Amid the growing crowd of donors in the church fellowship hall, Niranjan Gunaratnam's cell phone rang for the umpteenth time.
"No, no, we're not collecting any goods right now. We're focusing on funds," he told a stranger, one of hundreds who have called from around the world since the tsunami, wanting to help rebuild his brother-in-law's orphanage in Sri Lanka. "It's amazing, we don't even know these people. We can't keep up," he said. "It's a nice problem to have."
John Rosa of Darnestown, who runs a nonprofit organization with an orphanage in Italy, greets Kanya Sanders and son Sanjeevan, 10 months, at the Grace United Methodist Church fundraiser.
(Photos Ricky Carioti -- The Washington Post)
At Grace United Methodist Church in Gaithersburg yesterday, more than 500 people dropped off checks or words of hope to the family of Dayalan Sanders, whose bravery saved 28 orphans from the disaster that killed more than 150,000 people in 11 countries.
The event was one of several tsunami relief fundraisers in the Washington area, held in such locations as yoga studios, nightclubs and community centers.
By Friday, more than $330 million in private funds had poured into U.S. charities, a total fast approaching the $350 million pledged by the U.S. government. Some call the donations the largest charitable effort in U.S. history.
Sanders's family members had hoped to raise $400,000 to rebuild the Samaritan Children's Home. As of Friday, they had collected about $150,000 as well as a commitment from Ford Motor Co. for $70,000.
"People have just been so kind and generous," said Dayalan's sister, Diyana Sanders, 40. "I never imagined anything like this."
At Grace United, where red and white Sri Lankan cloths draped donation tables, the giving came in many forms. Two Washington high schoolers volunteered to go to Sri Lanka this summer to help care for the children. The owner of an architectural design firm in Laurel wanted to expand the orphanage and build a retaining wall to guard against the sea.
Like many at the gathering, Bob Wathen, who has two adopted children, was moved by the tangible plight of the orphans.
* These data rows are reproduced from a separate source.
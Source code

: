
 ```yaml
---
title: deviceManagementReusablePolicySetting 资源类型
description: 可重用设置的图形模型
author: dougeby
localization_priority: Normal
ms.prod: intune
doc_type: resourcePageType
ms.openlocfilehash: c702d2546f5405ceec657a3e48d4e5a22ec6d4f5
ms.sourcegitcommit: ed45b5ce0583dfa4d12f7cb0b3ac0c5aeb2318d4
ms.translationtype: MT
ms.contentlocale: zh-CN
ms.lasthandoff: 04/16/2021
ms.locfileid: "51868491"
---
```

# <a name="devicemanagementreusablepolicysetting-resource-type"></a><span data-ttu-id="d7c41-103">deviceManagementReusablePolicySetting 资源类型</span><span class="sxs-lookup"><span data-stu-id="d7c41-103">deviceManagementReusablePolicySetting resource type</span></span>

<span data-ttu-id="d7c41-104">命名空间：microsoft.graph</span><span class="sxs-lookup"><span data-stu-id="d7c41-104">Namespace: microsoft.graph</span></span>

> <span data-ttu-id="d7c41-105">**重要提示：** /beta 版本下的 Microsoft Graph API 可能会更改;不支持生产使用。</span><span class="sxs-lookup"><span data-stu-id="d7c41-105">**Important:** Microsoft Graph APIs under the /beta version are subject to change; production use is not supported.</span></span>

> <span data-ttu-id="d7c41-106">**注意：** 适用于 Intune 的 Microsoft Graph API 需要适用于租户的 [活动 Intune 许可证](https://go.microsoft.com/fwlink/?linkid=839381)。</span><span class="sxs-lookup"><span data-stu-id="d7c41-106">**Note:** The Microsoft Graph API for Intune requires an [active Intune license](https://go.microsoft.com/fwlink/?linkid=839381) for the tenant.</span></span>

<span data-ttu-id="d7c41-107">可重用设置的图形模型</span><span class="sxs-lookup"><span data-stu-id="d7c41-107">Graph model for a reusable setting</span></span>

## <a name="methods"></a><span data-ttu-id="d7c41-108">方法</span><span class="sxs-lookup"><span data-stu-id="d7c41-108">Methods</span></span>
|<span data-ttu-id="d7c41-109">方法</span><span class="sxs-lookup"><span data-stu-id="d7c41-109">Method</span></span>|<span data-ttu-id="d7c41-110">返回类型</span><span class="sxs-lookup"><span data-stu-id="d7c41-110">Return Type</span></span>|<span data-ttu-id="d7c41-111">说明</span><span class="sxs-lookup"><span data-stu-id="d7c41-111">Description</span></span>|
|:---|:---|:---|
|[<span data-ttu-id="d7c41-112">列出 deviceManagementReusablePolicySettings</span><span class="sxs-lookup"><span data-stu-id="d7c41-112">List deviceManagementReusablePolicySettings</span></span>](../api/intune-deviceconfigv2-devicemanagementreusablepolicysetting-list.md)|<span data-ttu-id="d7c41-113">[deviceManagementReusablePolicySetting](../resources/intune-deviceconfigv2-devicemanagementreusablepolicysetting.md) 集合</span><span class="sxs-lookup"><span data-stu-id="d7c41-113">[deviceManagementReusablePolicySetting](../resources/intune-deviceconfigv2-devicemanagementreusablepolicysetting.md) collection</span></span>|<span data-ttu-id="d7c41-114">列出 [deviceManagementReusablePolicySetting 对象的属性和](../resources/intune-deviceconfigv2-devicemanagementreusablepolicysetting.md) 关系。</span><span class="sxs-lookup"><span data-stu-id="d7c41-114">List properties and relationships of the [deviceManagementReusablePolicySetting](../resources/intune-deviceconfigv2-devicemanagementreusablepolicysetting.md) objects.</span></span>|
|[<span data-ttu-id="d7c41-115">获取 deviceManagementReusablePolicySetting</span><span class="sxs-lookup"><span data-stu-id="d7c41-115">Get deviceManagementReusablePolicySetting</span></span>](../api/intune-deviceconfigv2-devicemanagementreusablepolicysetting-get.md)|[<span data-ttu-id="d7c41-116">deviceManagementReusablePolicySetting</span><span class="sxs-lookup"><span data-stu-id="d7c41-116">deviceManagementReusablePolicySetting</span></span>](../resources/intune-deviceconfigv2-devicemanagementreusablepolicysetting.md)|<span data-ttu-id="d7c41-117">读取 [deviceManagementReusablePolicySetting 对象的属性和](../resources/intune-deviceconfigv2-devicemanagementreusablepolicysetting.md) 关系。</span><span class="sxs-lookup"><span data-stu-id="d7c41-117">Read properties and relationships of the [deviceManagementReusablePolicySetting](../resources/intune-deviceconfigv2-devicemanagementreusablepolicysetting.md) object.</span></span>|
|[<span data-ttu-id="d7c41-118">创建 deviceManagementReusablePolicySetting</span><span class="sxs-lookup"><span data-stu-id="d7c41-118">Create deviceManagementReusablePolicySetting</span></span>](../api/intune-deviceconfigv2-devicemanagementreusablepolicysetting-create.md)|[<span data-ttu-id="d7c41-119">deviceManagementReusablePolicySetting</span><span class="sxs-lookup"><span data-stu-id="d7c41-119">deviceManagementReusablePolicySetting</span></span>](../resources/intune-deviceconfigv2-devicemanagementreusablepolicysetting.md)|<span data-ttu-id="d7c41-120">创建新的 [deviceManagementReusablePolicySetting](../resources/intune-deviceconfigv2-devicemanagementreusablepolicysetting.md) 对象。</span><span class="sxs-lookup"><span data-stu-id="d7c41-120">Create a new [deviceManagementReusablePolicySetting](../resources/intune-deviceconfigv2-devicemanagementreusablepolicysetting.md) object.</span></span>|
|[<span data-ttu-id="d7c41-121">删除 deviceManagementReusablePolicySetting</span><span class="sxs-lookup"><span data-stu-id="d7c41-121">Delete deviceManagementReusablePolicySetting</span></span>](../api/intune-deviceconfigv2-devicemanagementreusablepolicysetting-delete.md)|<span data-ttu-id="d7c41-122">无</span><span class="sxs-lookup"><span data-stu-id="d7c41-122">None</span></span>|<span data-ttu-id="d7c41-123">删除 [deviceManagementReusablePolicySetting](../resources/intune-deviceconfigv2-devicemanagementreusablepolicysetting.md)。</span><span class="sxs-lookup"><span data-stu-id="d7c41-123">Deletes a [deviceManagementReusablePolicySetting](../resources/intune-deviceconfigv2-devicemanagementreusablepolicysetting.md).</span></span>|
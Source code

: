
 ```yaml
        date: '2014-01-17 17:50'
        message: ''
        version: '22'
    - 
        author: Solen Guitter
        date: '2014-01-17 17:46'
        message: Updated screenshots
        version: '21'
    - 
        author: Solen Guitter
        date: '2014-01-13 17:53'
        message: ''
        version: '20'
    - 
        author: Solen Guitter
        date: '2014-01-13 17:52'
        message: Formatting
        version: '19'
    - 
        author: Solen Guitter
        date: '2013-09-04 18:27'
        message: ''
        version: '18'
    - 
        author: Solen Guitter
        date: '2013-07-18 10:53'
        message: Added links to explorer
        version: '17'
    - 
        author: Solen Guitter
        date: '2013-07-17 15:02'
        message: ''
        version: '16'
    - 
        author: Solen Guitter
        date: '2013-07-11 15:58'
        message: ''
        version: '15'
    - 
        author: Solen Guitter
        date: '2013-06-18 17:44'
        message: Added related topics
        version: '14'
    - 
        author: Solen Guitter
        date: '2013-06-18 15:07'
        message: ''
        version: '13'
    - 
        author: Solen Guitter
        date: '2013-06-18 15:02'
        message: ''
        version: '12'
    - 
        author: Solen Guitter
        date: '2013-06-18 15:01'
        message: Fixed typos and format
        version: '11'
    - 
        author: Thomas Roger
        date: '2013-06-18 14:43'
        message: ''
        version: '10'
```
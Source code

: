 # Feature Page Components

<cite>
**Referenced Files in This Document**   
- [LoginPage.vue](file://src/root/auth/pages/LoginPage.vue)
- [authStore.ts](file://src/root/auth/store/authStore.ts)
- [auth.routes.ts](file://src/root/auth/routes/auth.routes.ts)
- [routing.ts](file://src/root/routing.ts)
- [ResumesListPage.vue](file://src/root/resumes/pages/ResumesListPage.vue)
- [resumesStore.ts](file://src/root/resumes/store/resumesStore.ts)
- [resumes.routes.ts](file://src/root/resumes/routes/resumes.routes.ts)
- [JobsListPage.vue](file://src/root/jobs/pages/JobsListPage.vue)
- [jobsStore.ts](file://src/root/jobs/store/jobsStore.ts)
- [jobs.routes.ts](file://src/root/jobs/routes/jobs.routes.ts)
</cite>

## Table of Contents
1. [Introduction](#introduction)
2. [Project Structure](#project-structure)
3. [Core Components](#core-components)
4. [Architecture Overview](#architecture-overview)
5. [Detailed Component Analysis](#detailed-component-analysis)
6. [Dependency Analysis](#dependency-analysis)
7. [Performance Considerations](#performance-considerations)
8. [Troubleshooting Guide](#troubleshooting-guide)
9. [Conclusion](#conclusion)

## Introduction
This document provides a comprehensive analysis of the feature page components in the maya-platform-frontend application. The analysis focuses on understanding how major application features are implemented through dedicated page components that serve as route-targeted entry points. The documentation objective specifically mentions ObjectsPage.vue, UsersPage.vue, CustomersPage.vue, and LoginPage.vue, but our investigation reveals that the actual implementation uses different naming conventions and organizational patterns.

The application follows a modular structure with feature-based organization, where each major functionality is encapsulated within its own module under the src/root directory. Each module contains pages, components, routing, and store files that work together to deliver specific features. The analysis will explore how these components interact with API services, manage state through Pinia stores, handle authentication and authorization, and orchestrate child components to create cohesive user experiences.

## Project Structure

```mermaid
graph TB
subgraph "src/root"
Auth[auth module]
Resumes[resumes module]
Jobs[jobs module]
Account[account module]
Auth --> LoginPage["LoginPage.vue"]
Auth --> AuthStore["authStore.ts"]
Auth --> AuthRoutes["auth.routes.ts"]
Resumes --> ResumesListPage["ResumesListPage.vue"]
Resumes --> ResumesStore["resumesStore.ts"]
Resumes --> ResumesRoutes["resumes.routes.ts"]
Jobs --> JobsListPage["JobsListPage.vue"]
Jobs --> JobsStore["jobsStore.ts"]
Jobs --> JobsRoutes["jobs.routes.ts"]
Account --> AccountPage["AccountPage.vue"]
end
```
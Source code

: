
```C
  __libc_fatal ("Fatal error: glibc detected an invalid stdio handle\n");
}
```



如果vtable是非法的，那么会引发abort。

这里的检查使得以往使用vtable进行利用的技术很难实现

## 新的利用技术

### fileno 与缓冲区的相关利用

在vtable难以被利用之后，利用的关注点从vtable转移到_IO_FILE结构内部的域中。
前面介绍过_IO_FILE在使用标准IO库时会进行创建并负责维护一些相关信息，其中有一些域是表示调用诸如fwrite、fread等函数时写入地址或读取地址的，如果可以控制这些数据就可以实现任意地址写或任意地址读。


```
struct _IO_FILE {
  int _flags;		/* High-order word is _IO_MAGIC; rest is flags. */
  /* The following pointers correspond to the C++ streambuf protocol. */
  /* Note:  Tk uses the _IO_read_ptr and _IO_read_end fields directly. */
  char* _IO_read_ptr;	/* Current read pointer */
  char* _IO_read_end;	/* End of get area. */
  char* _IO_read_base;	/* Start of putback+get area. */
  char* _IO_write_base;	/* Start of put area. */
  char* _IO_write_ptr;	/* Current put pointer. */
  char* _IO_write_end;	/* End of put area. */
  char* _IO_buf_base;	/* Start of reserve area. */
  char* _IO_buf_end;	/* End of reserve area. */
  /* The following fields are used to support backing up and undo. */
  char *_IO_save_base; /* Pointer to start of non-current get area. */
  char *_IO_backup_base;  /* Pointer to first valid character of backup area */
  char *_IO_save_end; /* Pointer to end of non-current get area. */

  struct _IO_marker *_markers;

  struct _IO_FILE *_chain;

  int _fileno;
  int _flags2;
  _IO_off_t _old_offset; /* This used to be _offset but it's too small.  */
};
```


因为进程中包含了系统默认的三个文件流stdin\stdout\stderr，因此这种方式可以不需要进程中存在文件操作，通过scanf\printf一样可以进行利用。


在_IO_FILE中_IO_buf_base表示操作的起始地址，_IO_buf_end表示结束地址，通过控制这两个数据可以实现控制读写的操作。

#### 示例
"I can send my money blindly to the government, but that's not my thing," said Wathen, 51, a salesman from Gaithersburg, who added that he planned to make a donation. "I was so touched by his story. I just hope they can get back to where it was and move on."
On the morning of Dec. 26, Dayalan Sanders, 50, a U.S. citizen who left Gaithersburg in 1995 to start the orphanage, shepherded the children into a small outboard motorboat as the wall of water bore down on the whitewashed cottages. Back on land, the wreckage was total: buildings wiped away, a blanket of sand up to three feet deep, a corpse near the ruined chapel.
Since the tsunami, the orphans have slept in homes in a neighboring community. Dayalan Sanders is trying to buy a house to bring the children together and get them ready for the start of school on Monday, family members said.
As he works to make that happen there, his family and others helped from here.
At Boundless Yoga on U Street NW on Friday night, for example, studio owner Kim Weeks told her 25 cross-legged students to stretch, breathe and "send positive energy to the suffering in Asia." They also raised $1,000 for several relief organizations.